[Description of the task] Give each record below again, without a single difference.

[Given records]

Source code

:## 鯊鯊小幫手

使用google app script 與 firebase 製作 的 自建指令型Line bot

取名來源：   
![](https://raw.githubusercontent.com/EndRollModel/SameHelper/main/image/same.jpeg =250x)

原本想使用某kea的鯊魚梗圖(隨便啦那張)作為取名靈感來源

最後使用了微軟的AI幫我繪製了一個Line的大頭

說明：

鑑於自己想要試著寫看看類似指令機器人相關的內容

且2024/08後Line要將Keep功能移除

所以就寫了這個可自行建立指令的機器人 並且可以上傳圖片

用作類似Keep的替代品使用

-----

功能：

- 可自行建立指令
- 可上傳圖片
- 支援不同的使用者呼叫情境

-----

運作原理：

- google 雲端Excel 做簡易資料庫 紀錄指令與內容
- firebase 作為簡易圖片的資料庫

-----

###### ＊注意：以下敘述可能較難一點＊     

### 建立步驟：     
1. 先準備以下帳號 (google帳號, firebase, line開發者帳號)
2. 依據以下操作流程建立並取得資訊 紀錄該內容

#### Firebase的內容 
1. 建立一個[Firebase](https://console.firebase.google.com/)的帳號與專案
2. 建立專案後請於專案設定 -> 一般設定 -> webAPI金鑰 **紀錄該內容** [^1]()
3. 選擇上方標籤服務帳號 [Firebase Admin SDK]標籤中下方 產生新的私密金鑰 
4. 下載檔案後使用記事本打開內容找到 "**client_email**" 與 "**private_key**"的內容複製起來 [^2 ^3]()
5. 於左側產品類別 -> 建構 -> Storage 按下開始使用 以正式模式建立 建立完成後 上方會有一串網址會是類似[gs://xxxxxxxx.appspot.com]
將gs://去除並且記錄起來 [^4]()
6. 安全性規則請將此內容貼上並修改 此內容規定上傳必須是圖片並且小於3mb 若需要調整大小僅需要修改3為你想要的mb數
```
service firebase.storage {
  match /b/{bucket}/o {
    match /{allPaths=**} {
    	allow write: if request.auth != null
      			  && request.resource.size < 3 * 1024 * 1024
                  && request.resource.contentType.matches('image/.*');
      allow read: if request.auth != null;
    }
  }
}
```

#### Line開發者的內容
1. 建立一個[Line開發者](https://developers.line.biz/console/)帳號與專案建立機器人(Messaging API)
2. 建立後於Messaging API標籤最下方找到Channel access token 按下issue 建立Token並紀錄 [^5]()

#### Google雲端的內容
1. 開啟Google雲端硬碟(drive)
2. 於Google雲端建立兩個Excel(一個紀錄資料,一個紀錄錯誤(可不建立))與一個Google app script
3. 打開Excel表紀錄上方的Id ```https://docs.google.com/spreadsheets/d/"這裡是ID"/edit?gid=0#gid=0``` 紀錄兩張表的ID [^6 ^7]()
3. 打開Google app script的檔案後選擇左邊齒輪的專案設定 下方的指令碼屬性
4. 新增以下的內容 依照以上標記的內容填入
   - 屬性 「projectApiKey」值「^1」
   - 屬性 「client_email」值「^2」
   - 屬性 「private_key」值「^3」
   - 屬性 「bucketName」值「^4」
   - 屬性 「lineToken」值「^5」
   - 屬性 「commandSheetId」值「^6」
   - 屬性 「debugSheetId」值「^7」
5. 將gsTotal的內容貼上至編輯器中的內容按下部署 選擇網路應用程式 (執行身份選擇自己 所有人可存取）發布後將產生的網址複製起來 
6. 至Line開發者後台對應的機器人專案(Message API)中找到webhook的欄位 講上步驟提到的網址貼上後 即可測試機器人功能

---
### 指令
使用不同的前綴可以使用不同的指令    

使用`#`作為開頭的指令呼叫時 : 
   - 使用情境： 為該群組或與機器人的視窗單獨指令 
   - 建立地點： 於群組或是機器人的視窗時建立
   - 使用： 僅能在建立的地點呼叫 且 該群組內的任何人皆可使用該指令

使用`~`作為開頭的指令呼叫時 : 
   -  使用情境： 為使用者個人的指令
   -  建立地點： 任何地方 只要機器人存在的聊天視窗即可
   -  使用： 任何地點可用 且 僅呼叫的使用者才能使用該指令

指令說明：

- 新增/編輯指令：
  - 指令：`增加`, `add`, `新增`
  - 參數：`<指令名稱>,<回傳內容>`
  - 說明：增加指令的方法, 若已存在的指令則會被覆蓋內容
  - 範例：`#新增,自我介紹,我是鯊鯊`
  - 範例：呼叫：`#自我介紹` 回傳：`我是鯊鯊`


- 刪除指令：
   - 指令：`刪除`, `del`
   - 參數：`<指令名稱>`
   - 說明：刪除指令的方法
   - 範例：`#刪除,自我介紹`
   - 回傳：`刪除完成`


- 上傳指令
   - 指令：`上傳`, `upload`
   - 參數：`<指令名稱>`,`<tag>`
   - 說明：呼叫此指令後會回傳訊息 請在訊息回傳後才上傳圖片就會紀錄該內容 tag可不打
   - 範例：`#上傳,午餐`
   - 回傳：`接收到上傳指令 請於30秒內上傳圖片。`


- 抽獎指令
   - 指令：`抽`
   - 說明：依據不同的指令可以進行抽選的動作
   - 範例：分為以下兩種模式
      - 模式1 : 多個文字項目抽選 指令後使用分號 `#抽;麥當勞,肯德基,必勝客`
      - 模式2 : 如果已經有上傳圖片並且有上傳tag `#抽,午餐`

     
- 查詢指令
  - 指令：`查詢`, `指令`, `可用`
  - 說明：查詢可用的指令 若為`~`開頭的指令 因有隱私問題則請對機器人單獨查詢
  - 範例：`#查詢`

[Output of the task]
Source code

:## 鯊鯊小幫手

使用google app script 與 firebase 製作 的 自建指令型Line bot

取名來源：   
![](https://raw.githubusercontent.com/EndRollModel/SameHelper/main/image/same.jpeg =250x)

原本想使用某kea的鯊魚梗圖(隨便啦那張)作為取名靈感來源

最後使用了微軟的AI幫我繪製了一個Line的大頭

說明：

鑑於自己想要試著寫看看類似指令機器人相關的內容

且2024/08後Line要將Keep功能移除

所以就寫了這個可自行建立指令的機器人 並且可以上傳圖片

用作類似Keep的替代品使用

-----

功能：

- 可自行建立指令
- 可上傳圖片
- 支援不同的使用者呼叫情境

-----

運作原理：

- google 雲端Excel 做簡易資料庫 紀錄指令與內容
- firebase 作為簡易圖片的資料庫

-----

###### ＊注意：以下敘述可能較難一點＊     

### 建立步驟：     
1. 先準備以下帳號 (google帳號, firebase, line開發者帳號)
2. 依據以下操作流程建立並取得資訊 紀錄該內容

#### Firebase的內容 
1. 建立一個[Firebase](https://console.firebase.google.com/)的帳號與專案
2. 建立專案後請於專案設定 -> 一般設定 -> webAPI金鑰 **紀錄該內容** [^1]()
3. 選擇上方標籤服務帳號 [Firebase Admin SDK]標籤中下方 產生新的私密金鑰 
4. 下載檔案後使用記事本打開內容找到 "**client_email**" 與 "**private_key**"的內容複製起來 [^2 ^3]()
5. 於左側產品類別 -> 建構 -> Storage 按下開始使用 以正式模式建立 建立完成後 上方會有一串網址會是類似[gs://xxxxxxxx.appspot.com]
將gs://去除並且記錄起來 [^4]()
6. 安全性規則請將此內容貼上並修改 此內容規定上傳必須是圖片並且小於3mb 若需要調整大小僅需要修改3為你想要的mb數
```
service firebase.storage {
  match /b/{bucket}/o {
    match /{allPaths=**} {
    	allow write: if request.auth != null
      			  && request.resource.size < 3 * 1024 * 1024
                  && request.resource.contentType.matches('image/.*');
      allow read: if request.auth != null;
    }
  }
}
```

#### Line開發者的內容
1. 建立一個[Line開發者](https://developers.line.biz/console/)帳號與專案建立機器人(Messaging API)
2. 建立後於Messaging API標籤最下方找到Channel access token 按下issue 建立Token並紀錄 [^5]()

#### Google雲端的內容
1. 開啟Google雲端硬碟(drive)
2. 於Google雲端建立兩個Excel(一個紀錄資料,一個紀錄錯誤(可不建立))與一個Google app script
3. 打開Excel表紀錄上方的Id ```https://docs.google.com/spreadsheets/d/"這裡是ID"/edit?gid=0#gid=0``` 紀錄兩張表的ID [^6 ^7]()
3. 打開Google app script的檔案後選擇左邊齒輪的專案設定 下方的指令碼屬性
4. 新增以下的內容 依照以上標記的內容填入
   - 屬性 「projectApiKey」值「^1」
   - 屬性 「client_email」值「^2」
   - 屬性 「private_key」值「^3」
   - 屬性 「bucketName」值「^4」
   - 屬性 「lineToken」值「^5」
   - 屬性 「commandSheetId」值「^6」
   - 屬性 「debugSheetId」值「^7」
5. 將gsTotal的內容貼上至編輯器中的內容按下部署 選擇網路應用程式 (執行身份選擇自己 所有人可存取）發布後將產生的網址複製起來 
6. 至Line開發者後台對應的機器人專案(Message API)中找到webhook的欄位 講上步驟提到的網址貼上後 即可測試機器人功能

---
### 指令
使用不同的前綴可以使用不同的指令    

使用`#`作為開頭的指令呼叫時 : 
   - 使用情境： 為該群組或與機器人的視窗單獨指令 
   - 建立地點： 於群組或是機器人的視窗時建立
   - 使用： 僅能在建立的地點呼叫 且 該群組內的任何人皆可使用該指令

使用`~`作為開頭的指令呼叫時 : 
   -  使用情境： 為使用者個人的指令
   -  建立地點： 任何地方 只要機器人存在的聊天視窗即可
   -  使用： 任何地點可用 且 僅呼叫的使用者才能使用該指令

指令說明：

- 新增/編輯指令：
  - 指令：`增加`, `add`, `新增`
  - 參數：`<指令名稱>,<回傳內容>`
  - 說明：增加指令的方法, 若已存在的指令則會被覆蓋內容
  - 範例：`#新增,自我介紹,我是鯊鯊`
  - 範例：呼叫：`#自我介紹` 回傳：`我是鯊鯊`


- 刪除指令：
   - 指令：`刪除`, `del`
   - 參數：`<指令名稱>`
   - 說明：刪除指令的方法
   - 範例：`#刪除,自我介紹`
   - 回傳：`刪除完成`


- 上傳指令
   - 指令：`上傳`, `upload`
   - 參數：`<指令名稱>`,`<tag>`
   - 說明：呼叫此指令後會回傳訊息 請在訊息回傳後才上傳圖片就會紀錄該內容 tag可不打
   - 範例：`#上傳,午餐`
   - 回傳：`接收到上傳指令 請於30秒內上傳圖片。`


- 抽獎指令
   - 指令：`抽`
   - 說明：依據不同的指令可以進行抽選的動作
   - 範例：分為以下兩種模式
      - 模式1 : 多個文字項目抽選 指令後使用分號 `#抽;麥當勞,肯德基,必勝客`
      - 模式2 : 如果已經有上傳圖片並且有上傳tag `#抽,午餐`

     
- 查詢指令
  - 指令：`查詢`, `指令`, `可用`
  - 說明：查詢可用的指令 若為`~`開頭的指令 因有隱私問題則請對機器人單獨查詢
  - 範例：`#查詢`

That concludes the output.